Unvorsichtiger Schweisser löste Brand mit hohem Schaden aus

Nach einem Brand in der Wetziker Eishalle im vergangenen Jahr, hat ein Handwerker nun eine Busse kassiert

Aussen hinterliess der Brand im Eishallen-Nebengebäude fast keine Spuren, aber im Innern entstand hoher Schaden.

(Foto: Kantonspolizei Zürich)

Unvorsichtiger Schweisser löste Brand mit hohem Schaden aus

Im Mai 2019 wurden an einem Nebengebäude der Eishalle in Wetzikon Sanierungsarbeiten vorgenommen. Dabei begann es eines Nachmittags plötzlich stark zu rauchen: Ein Mottbrand war ausgebrochen. Zwei Personen mussten mit Verdacht auf eine Rauchgasvergiftung ins Spital gebracht werden, und an verschiedenen Teilen primär im Inneren des Gebäudes – unter anderem in der VIP-Lounge – entstand ein Schaden von über 400‘000 Franken.

Folgenreicher Funkenwurf

Für die ermittelnde Kantonspolizei war vorerst nicht klar, weshalb das Feuer ausgebrochen war. Jetzt jedoch kennt man den Grund: «Funkenwurf, der bei Schweissarbeiten verursacht worden war». So hält es ein kürzlich erlassener Strafbefehl der regionalen Staatsanwaltschaft fest.

Der Verantwortliche für diesen Funkenwurf, ein 36-jähriger tschechischer Metallbauer, wurde wegen «fahrlässiger Verursachung einer Feuersbrunst» verurteilt. Er erhielt eine Geldstrafe von 1200 Franken. Da diese bedingt ausgesprochen wurde, muss sie nicht bezahlt werden. Zu begleichen sind hingegen eine Busse von 300 Franken und Verfahrenskosten von 800 Franken.

Zuwenig Schutzdecken verwendet

Für die Staatsanwaltschaft hat der Handwerker seine Sorgfaltspflicht missachtet. Der Mann sei kurz vor Brandausbruch mit Schweissarbeiten an der dafür geöffneten Fassade beschäftigt gewesen. Doch «entgegen der ihm bekannten Richtlinien unterliess er es, genügend Schweissdecken zu verwenden». Mit solchen Decken aus feuerfestem Stoff lässt sich das Umfeld beim Schweissen abschirmen, damit Funken oder wegspritzendes, glühend heisses Material keinen Schaden anrichten können.
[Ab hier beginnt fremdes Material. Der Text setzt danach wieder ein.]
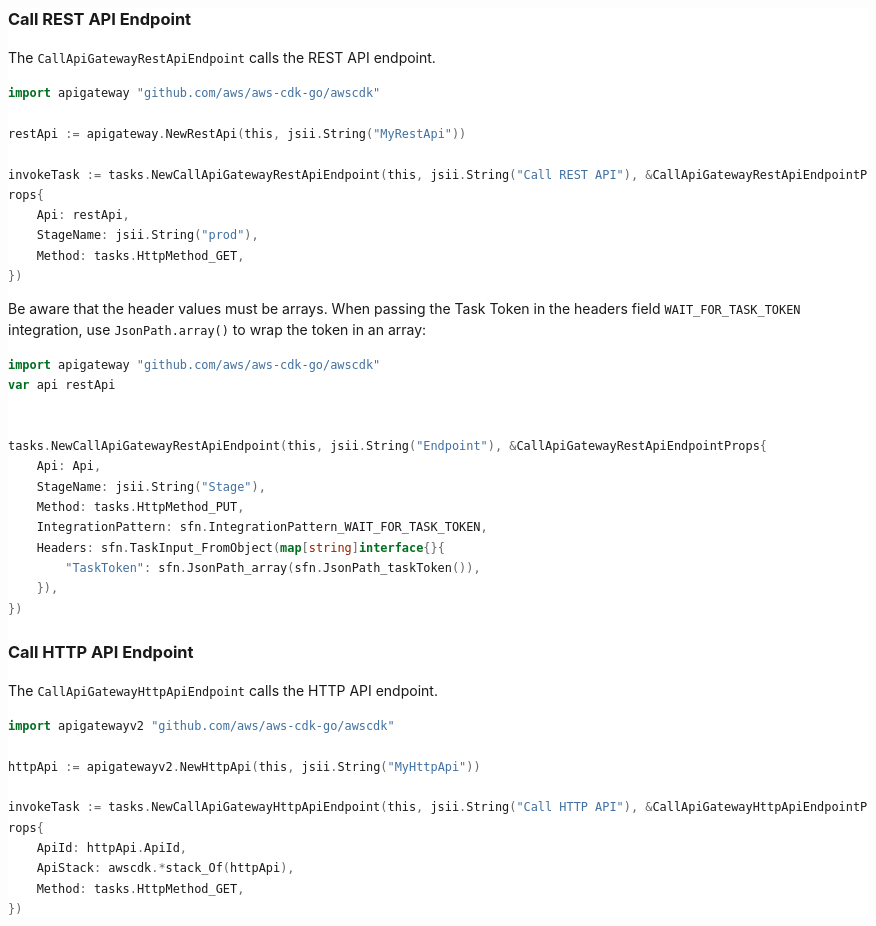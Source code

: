 ### Call REST API Endpoint

The `CallApiGatewayRestApiEndpoint` calls the REST API endpoint.

```go
import apigateway "github.com/aws/aws-cdk-go/awscdk"

restApi := apigateway.NewRestApi(this, jsii.String("MyRestApi"))

invokeTask := tasks.NewCallApiGatewayRestApiEndpoint(this, jsii.String("Call REST API"), &CallApiGatewayRestApiEndpointProps{
	Api: restApi,
	StageName: jsii.String("prod"),
	Method: tasks.HttpMethod_GET,
})
```

Be aware that the header values must be arrays. When passing the Task Token
in the headers field `WAIT_FOR_TASK_TOKEN` integration, use
`JsonPath.array()` to wrap the token in an array:

```go
import apigateway "github.com/aws/aws-cdk-go/awscdk"
var api restApi


tasks.NewCallApiGatewayRestApiEndpoint(this, jsii.String("Endpoint"), &CallApiGatewayRestApiEndpointProps{
	Api: Api,
	StageName: jsii.String("Stage"),
	Method: tasks.HttpMethod_PUT,
	IntegrationPattern: sfn.IntegrationPattern_WAIT_FOR_TASK_TOKEN,
	Headers: sfn.TaskInput_FromObject(map[string]interface{}{
		"TaskToken": sfn.JsonPath_array(sfn.JsonPath_taskToken()),
	}),
})
```

### Call HTTP API Endpoint

The `CallApiGatewayHttpApiEndpoint` calls the HTTP API endpoint.

```go
import apigatewayv2 "github.com/aws/aws-cdk-go/awscdk"

httpApi := apigatewayv2.NewHttpApi(this, jsii.String("MyHttpApi"))

invokeTask := tasks.NewCallApiGatewayHttpApiEndpoint(this, jsii.String("Call HTTP API"), &CallApiGatewayHttpApiEndpointProps{
	ApiId: httpApi.ApiId,
	ApiStack: awscdk.*stack_Of(httpApi),
	Method: tasks.HttpMethod_GET,
})
```
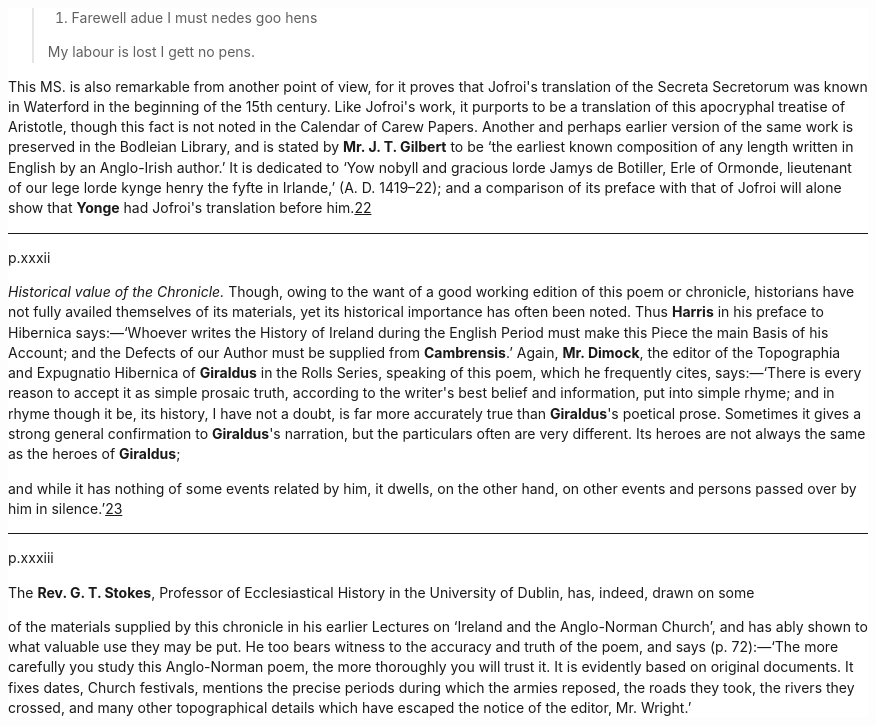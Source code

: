 

> 1. Farewell adue I must nedes goo hens
>   
> My labour is lost I gett no pens.
> 




This MS. is also remarkable from another point of view, for it proves that Jofroi's translation of the Secreta Secretorum was known in Waterford in the beginning of the 15th century. Like Jofroi's work, it purports to be a translation of this apocryphal treatise of Aristotle, though this fact is not noted in the Calendar of Carew Papers. Another and perhaps earlier version of the same work is preserved in the Bodleian Library, and is stated by **Mr. J. T. Gilbert** to be ‘the earliest known composition of any length written in English by an Anglo-Irish author.’ It is dedicated to ‘Yow nobyll and gracious lorde Jamys de Botiller, Erle of Ormonde, lieutenant of our lege lorde kynge henry the fyfte in Irlande,’ (A. D. 1419–22); and a comparison of its preface with that of Jofroi will alone show that **Yonge** had Jofroi's translation before him.[22](javascript:footNote('T250001-001/note022.html'))




---

p.xxxii


*Historical value of the Chronicle.* Though, owing to the want of a good working edition of this poem or chronicle, historians have not fully availed themselves of its materials, yet its historical importance has often been noted. Thus **Harris** in his preface to Hibernica says:—‘Whoever writes the History of Ireland during the English Period must make this Piece the main Basis of his Account; and the Defects of our Author must be supplied from **Cambrensis**.’ Again, **Mr. Dimock**, the editor of the Topographia and Expugnatio Hibernica of **Giraldus** in the Rolls Series, speaking of this poem, which he frequently cites, says:—‘There is every reason to accept it as simple prosaic truth, according to the writer's best belief and information, put into simple rhyme; and in rhyme though it be, its history, I have not a doubt, is far more accurately true than **Giraldus**'s poetical prose. Sometimes it gives a strong general confirmation to **Giraldus**'s narration, but the particulars often are very different. Its heroes are not always the same as the heroes of **Giraldus**; 

and while it has nothing of some events related by him, it dwells, on the other hand, on other events and persons passed over by him in silence.’[23](javascript:footNote('T250001-001/note023.html'))




---

p.xxxiii


The **Rev. G. T. Stokes**, Professor of Ecclesiastical History in the University of Dublin, has, indeed, drawn on some 

of the materials supplied by this chronicle in his earlier Lectures on ‘Ireland and the Anglo-Norman Church’, and has ably shown to what valuable use they may be put. He too bears witness to the accuracy and truth of the poem, and says (p. 72):—‘The more carefully you study this Anglo-Norman poem, the more thoroughly you will trust it. It is evidently based on original documents. It fixes dates, Church festivals, mentions the precise periods during which the armies reposed, the roads they took, the rivers they crossed, and many other topographical details which have escaped the notice of the editor, Mr. Wright.’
Gefahr war «offensichtlich»

Genau ein solcher Schaden entstand dann, indem Isolationsmaterial an der Fassade Feuer fing. Mit einem Zwischenfall dieser Art hätte der Handwerker rechnen müssen, war doch laut Strafbefehl diese «Brandgefahr offensichtlich vorhanden». Ja, es sei für den Mann sogar «ohne weiteres vorhersehbar » gewesen, dass beim Schweissen hohe Temperaturen und Funkenflug üblich seien «und somit eine Gefahr für die Entfachung eines Brandes bestand».